Pendant des années, des réalisateurs américains ont eu pour mission de préparer les esprits à accepter le terrorisme, à lui donner une nationalité, à lui coller une religion. C’est dans cette veine que des séries telles 24h Chrono, Sleeper Cell ont été financées à coup de milliards… Des films comme Five Minarets, Le Royaume viennent compléter la liste.

En se fabriquant des héros, en les imposant dans la sphère cinématographique, certaines Nations venaient de réussir un marketing culturel sans précédent… Les héros ainsi montés de toute pièces tels Chaka Zulu, Maximus Décimus, constituent des références, des valeurs pour les jeunes ou les militaires. On se souvient de William Wallace, joué par Mel Gibson. On se souvient de Ali, joué par Will Smith, de Malcom X joué par Denzel Washington…

Le cinéma Burkinabè est un monde sans âme; un monde habité par des réalisateurs qui n’ont jamais eu pour objectif de nous fabriquer des héros, même à partie de références comme Thomas Sankara, nos soldats tombés au front… Les acteurs de ce domaine gagneraient à participer à la construction de notre imaginaire collectif, en exploitant nos mythes, en y développant des figures, en leur faisant incarner des valeurs qui doivent cimenter notre vivre-ensemble et inspirer les jeunes.

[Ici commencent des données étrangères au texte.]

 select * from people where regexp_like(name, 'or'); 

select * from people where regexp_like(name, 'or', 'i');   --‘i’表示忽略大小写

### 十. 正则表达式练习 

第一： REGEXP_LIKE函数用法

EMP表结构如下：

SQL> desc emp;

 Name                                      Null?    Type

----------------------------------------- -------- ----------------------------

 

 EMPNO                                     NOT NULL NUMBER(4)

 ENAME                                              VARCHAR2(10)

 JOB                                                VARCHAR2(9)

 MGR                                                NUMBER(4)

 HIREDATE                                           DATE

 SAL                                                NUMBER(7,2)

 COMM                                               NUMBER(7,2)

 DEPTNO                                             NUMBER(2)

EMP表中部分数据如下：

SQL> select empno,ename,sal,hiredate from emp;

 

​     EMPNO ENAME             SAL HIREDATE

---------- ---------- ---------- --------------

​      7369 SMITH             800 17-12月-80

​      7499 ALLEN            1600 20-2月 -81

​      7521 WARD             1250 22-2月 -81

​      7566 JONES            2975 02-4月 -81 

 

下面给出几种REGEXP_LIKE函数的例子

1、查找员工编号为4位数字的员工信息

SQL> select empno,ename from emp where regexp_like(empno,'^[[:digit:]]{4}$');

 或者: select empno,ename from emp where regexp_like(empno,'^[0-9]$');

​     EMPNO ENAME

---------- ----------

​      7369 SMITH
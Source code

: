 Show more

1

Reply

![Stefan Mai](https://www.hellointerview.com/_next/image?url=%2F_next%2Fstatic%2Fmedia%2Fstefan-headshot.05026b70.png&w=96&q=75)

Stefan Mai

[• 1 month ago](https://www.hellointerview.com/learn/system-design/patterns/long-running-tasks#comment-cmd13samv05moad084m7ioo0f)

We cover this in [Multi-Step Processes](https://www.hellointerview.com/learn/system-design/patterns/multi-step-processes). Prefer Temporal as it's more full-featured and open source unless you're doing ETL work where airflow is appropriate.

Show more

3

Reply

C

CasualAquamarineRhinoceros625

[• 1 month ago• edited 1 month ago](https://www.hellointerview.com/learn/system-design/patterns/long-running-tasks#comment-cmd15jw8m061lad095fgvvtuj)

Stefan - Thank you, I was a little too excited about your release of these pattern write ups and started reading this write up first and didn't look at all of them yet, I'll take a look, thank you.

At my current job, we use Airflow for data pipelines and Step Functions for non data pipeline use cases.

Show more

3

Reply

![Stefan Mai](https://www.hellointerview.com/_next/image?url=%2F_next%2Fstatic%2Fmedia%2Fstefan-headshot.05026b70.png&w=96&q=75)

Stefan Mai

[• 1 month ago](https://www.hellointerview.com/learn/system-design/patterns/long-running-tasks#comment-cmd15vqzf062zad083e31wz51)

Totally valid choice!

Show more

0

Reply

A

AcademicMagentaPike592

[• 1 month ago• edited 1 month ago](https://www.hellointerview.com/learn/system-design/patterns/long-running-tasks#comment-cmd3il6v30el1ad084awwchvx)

Il faut quitter le cinéma adolescent où tout tourne autour du sexe, des intrigues de jeunesse, trahisons, mariage raté, pour construire des héros qui bravent l’adversité tels Concussion de Will Smith, construire des héros qui incarnent la vertu, le courage. Quand on regarde les sorties cinématographiques, personne se sort pratiquement des intrigues des cours communes, des relations entre adolescents, des faits divers de société (un patron qui drague la femme de son employé, un enfant abandonné par ses parents, un mariage qui finit mal, une fille qui quitte la campagne pour la ville et qui est abusée…) Tout ce ci est bien, seulement, des figures comme Guimbi, peuvent faire l’objet d’une exploitation militaire, des films épiques qui galvanisent… Les Sud africains ont réussi à travers Chaka… Puis Mandela… Et nous ?

Il est temps de prendre congé des productions de basse facture pur construire un imaginaire solide. Aujourd’hui, la Chine a exporté son Taichi, la Thaïlande, le Muay Thai, le Japon, le sabre des samouraï; et nous dans tout ça? Aujourd’hui, nous suivons des films tels Troie, Hercule; et notre mythologie dans tout ça ? Nous suivons des films comme Lone survivor, et le courage des soldats nous inspire, irrigue notre courage; et nos soldats tombés au front, que faisons-nous de ces exemples vivants de courage?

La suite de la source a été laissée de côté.